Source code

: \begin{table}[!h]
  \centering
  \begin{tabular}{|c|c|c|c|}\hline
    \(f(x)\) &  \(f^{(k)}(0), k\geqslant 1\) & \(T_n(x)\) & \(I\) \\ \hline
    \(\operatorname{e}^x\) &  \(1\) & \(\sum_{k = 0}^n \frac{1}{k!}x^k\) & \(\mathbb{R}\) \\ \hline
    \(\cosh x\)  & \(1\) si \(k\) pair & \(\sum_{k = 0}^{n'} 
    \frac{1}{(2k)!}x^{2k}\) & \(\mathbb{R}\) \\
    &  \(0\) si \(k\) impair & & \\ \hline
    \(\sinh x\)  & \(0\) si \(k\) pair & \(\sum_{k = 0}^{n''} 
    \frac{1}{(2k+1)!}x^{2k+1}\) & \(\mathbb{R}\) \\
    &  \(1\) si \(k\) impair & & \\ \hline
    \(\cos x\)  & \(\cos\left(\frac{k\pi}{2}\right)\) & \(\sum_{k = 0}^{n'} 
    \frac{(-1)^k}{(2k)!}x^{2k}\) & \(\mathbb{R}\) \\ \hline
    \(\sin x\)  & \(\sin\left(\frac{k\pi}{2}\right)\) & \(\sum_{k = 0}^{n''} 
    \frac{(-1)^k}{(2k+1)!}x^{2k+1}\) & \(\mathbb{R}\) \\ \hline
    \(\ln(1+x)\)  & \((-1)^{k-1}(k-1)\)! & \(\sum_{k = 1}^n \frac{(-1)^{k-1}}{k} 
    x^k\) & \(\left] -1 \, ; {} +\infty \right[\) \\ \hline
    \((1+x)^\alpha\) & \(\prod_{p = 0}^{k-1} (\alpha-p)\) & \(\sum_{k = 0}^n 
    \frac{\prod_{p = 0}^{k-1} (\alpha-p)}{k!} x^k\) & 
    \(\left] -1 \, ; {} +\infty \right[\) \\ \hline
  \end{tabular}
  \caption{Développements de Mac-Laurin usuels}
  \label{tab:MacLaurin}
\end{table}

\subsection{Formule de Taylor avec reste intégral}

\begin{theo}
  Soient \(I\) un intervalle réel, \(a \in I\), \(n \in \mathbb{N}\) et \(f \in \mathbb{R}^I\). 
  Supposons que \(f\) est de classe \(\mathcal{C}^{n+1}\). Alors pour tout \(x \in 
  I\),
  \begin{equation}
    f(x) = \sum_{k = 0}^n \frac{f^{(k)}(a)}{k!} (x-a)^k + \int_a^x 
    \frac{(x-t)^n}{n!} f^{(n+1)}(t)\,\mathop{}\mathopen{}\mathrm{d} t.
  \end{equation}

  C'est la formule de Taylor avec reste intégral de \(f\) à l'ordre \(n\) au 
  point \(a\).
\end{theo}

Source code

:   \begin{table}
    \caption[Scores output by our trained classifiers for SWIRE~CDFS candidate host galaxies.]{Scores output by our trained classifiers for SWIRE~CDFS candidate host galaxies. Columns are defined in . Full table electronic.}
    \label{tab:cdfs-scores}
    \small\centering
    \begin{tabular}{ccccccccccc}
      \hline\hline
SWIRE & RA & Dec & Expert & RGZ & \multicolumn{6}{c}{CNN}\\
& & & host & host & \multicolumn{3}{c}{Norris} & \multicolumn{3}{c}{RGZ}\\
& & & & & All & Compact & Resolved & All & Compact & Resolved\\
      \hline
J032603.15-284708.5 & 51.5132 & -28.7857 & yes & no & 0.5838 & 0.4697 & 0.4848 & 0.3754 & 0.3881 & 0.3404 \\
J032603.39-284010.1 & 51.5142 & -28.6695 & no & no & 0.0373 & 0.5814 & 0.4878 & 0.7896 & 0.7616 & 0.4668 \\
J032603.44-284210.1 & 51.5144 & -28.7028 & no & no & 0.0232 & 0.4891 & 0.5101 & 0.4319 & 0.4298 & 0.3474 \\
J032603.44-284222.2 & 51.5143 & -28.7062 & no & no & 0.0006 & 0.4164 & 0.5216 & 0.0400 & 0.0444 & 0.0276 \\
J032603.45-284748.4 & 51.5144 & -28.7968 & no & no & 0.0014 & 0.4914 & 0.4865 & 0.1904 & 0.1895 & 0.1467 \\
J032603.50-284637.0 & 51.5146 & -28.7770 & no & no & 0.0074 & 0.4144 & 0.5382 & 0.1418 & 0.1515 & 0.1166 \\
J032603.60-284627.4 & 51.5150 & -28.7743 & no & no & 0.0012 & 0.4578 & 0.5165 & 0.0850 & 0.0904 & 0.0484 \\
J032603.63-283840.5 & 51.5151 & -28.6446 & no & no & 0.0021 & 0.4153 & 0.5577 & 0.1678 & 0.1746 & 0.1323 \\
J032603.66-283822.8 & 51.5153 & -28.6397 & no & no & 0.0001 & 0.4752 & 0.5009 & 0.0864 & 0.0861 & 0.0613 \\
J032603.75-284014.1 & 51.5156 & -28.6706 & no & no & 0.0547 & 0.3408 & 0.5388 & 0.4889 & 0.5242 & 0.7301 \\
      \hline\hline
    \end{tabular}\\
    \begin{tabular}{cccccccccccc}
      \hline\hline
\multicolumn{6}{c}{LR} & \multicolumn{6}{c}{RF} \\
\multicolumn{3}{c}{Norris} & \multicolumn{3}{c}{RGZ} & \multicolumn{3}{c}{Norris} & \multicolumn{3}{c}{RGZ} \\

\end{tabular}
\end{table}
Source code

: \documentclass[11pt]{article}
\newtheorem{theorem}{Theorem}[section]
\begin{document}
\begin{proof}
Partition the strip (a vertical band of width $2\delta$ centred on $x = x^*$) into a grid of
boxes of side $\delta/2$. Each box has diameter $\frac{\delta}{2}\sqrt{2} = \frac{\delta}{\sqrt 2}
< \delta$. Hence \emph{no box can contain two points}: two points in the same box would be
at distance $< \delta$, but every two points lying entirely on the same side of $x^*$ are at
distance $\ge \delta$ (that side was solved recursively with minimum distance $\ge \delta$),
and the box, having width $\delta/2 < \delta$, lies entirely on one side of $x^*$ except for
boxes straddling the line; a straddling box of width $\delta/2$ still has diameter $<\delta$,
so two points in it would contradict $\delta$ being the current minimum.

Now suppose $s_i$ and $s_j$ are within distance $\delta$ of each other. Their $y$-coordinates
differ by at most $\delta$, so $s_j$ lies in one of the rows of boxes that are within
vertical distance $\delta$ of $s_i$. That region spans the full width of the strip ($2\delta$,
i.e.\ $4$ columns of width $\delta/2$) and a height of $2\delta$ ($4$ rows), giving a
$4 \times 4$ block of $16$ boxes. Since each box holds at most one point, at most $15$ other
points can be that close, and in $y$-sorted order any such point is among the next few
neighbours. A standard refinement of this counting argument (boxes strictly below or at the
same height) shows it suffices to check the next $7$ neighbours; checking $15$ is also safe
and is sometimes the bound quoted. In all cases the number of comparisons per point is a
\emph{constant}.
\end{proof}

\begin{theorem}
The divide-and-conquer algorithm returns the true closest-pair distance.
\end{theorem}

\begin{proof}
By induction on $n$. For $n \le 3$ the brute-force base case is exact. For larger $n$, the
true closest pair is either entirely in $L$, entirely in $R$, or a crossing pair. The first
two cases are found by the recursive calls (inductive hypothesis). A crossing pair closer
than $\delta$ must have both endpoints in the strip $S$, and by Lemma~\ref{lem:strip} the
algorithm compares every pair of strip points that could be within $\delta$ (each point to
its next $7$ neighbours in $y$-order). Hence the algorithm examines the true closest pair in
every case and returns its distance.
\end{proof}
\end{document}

ABOUT THIS EXERCISE: Find the string "distance" in the entries above. Copy each line where it occurs.

RESPONSE:
at distance $< \delta$, but every two points lying entirely on the same side of $x^*$ are at
distance $\ge \delta$ (that side was solved recursively with minimum distance $\ge \delta$),
Now suppose $s_i$ and $s_j$ are within distance $\delta$ of each other. Their $y$-coordinates
vertical distance $\delta$ of $s_i$. That region spans the full width of the strip ($2\delta$,
The divide-and-conquer algorithm returns the true closest-pair distance.
every case and returns its distance.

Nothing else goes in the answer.